From London to LA, Kills Birds aren’t here to mess around. Their tight grunge-revivalism shows the crowd exactly why Dave Grohl and Kim Gordon have both recently stepped forward as celebrity fans (no, neither of them are at the gig, we checked).
As we are on a pier jutting into the English Channel, we’re closer than most to France. With that in mind, it makes perfect sense for French post-punkers Unschooling to pop over for a quick set. Armed with more spiky guitar hooks and jagged instrumentals than you can shake a seagull at, the crowd lap it up and the energy barely drops throughout.

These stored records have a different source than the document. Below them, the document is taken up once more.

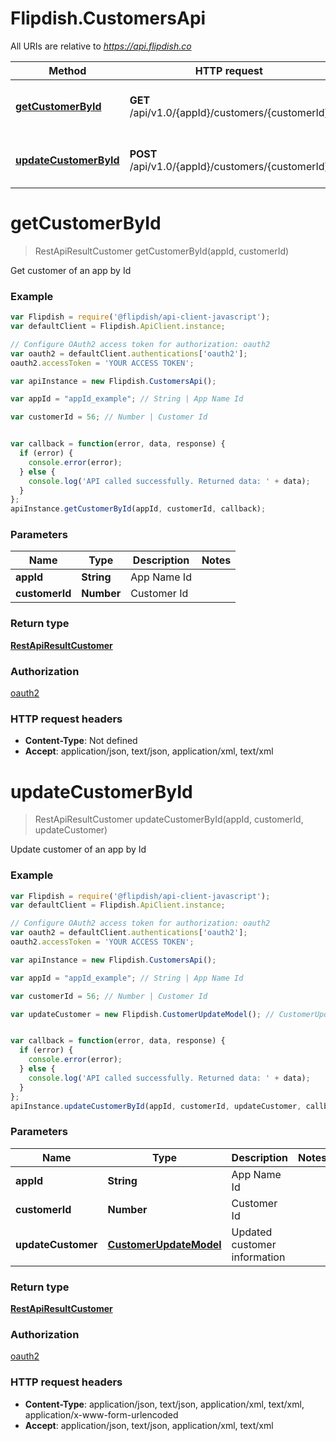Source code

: # Flipdish.CustomersApi

All URIs are relative to *https://api.flipdish.co*

Method | HTTP request | Description
------------- | ------------- | -------------
[**getCustomerById**](CustomersApi.md#getCustomerById) | **GET** /api/v1.0/{appId}/customers/{customerId} | Get customer of an app by Id
[**updateCustomerById**](CustomersApi.md#updateCustomerById) | **POST** /api/v1.0/{appId}/customers/{customerId} | Update customer of an app by Id


<a name="getCustomerById"></a>
# **getCustomerById**
> RestApiResultCustomer getCustomerById(appId, customerId)

Get customer of an app by Id

### Example
```javascript
var Flipdish = require('@flipdish/api-client-javascript');
var defaultClient = Flipdish.ApiClient.instance;

// Configure OAuth2 access token for authorization: oauth2
var oauth2 = defaultClient.authentications['oauth2'];
oauth2.accessToken = 'YOUR ACCESS TOKEN';

var apiInstance = new Flipdish.CustomersApi();

var appId = "appId_example"; // String | App Name Id

var customerId = 56; // Number | Customer Id


var callback = function(error, data, response) {
  if (error) {
    console.error(error);
  } else {
    console.log('API called successfully. Returned data: ' + data);
  }
};
apiInstance.getCustomerById(appId, customerId, callback);
```

### Parameters

Name | Type | Description  | Notes
------------- | ------------- | ------------- | -------------
 **appId** | **String**| App Name Id | 
 **customerId** | **Number**| Customer Id | 

### Return type

[**RestApiResultCustomer**](RestApiResultCustomer.md)

### Authorization

[oauth2](../README.md#oauth2)

### HTTP request headers

 - **Content-Type**: Not defined
 - **Accept**: application/json, text/json, application/xml, text/xml

<a name="updateCustomerById"></a>
# **updateCustomerById**
> RestApiResultCustomer updateCustomerById(appId, customerId, updateCustomer)

Update customer of an app by Id

### Example
```javascript
var Flipdish = require('@flipdish/api-client-javascript');
var defaultClient = Flipdish.ApiClient.instance;

// Configure OAuth2 access token for authorization: oauth2
var oauth2 = defaultClient.authentications['oauth2'];
oauth2.accessToken = 'YOUR ACCESS TOKEN';

var apiInstance = new Flipdish.CustomersApi();

var appId = "appId_example"; // String | App Name Id

var customerId = 56; // Number | Customer Id

var updateCustomer = new Flipdish.CustomerUpdateModel(); // CustomerUpdateModel | Updated customer information


var callback = function(error, data, response) {
  if (error) {
    console.error(error);
  } else {
    console.log('API called successfully. Returned data: ' + data);
  }
};
apiInstance.updateCustomerById(appId, customerId, updateCustomer, callback);
```

### Parameters

Name | Type | Description  | Notes
------------- | ------------- | ------------- | -------------
 **appId** | **String**| App Name Id | 
 **customerId** | **Number**| Customer Id | 
 **updateCustomer** | [**CustomerUpdateModel**](CustomerUpdateModel.md)| Updated customer information | 

### Return type

[**RestApiResultCustomer**](RestApiResultCustomer.md)

### Authorization

[oauth2](../README.md#oauth2)

### HTTP request headers

 - **Content-Type**: application/json, text/json, application/xml, text/xml, application/x-www-form-urlencoded
 - **Accept**: application/json, text/json, application/xml, text/xml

Closing the stage are Glasgow five-piece Vlure. It’s their only show of the weekend and they act like it, swinging shirtless from the ceiling as their synth-heavy bangers shake the walls apart. ‘Show Me How To Love’ gets the crowd pogoing within 30 seconds and the atmosphere is more like an illegal warehouse rave at 2am than a pub with three real ales on tap. It’s 30 minutes of tight, white-knuckle adrenaline, and by the time closing track ‘Euphoria’ rolls around everyone at the venue is sweating more than they have in months.
“We might be the best live band in the country,” they joke towards the end of their set. For our money they might well be telling the truth.